The conversation sparked a wave of public reaction, with some users defending the server and criticizing Asia for her tipping habits. ‘They are trying to pay their rent, cover food costs, pay staff a living wage, jump through impossible regulatory hoops, etc,’ one comment read.
Others, however, questioned the server’s decision to publicly call out Asia, with one user stating, ‘This should have been a DM, no way you trying to embarrass her over 15 percent.
Get a grip.’ The debate highlighted the growing tension around tipping culture, with many arguing that it’s becoming unsustainable for both diners and workers.
For small businesses like Etra, the incident underscores the precarious financial landscape they navigate.

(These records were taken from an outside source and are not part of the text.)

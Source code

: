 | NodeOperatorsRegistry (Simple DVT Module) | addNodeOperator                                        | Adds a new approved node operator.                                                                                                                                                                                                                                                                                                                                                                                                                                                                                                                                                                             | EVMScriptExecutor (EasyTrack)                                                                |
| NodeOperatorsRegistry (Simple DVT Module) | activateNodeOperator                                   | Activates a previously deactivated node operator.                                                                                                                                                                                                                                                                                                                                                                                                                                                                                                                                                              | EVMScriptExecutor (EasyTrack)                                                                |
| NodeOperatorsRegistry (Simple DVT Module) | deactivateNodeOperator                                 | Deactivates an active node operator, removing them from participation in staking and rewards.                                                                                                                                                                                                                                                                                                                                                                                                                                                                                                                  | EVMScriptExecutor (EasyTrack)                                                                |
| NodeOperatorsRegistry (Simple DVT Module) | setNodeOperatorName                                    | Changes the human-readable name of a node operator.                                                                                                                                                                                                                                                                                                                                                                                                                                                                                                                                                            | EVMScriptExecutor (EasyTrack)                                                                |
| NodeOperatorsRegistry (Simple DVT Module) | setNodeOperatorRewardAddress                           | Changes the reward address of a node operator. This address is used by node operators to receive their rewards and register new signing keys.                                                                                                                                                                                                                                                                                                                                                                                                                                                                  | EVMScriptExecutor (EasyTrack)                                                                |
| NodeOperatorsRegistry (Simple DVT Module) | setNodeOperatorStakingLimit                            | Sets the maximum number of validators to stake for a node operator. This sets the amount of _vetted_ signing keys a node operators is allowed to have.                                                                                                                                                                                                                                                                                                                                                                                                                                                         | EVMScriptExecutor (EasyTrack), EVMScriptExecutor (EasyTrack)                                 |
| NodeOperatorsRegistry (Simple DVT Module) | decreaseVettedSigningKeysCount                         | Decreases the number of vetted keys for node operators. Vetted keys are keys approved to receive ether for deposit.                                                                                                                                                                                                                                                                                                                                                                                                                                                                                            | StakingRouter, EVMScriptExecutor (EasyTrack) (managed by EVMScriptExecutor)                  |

Tips can account for up to 30 percent of a server’s income, making them especially vulnerable to fluctuations in customer behavior.
Asia’s public acknowledgment of her mistake—eventually agreeing to leave a 20 percent tip—may have offered some reassurance, but it also raised questions about the broader responsibility of influencers in shaping public perception of restaurants.
Could her review have inadvertently impacted Etra’s revenue?
And how do such viral moments affect the livelihoods of those who rely on tips to survive?
The incident also reflects a larger conversation about the power dynamics between consumers and service workers.
As influencers like Asia gain more sway, their critiques—whether fair or not—can ripple through the industry, affecting everything from a restaurant’s reputation to its ability to retain staff.
For the server, the public confrontation was both a plea for understanding and a reminder of the high stakes involved in every interaction.
In the end, the exchange became more than a dispute over a tip—it became a microcosm of the challenges faced by the hospitality sector in an increasingly polarized world.
As the comments continued to pour in, Asia’s final message—‘Officially been bullied into 20 percent tip minimum thank you everyone for your service’—hinted at a reluctant but necessary compromise.
Yet the story left lingering questions: How do influencers balance their role as critics with their responsibility as consumers?
And in an industry where every dollar matters, how can diners and workers find common ground without sacrificing dignity or survival?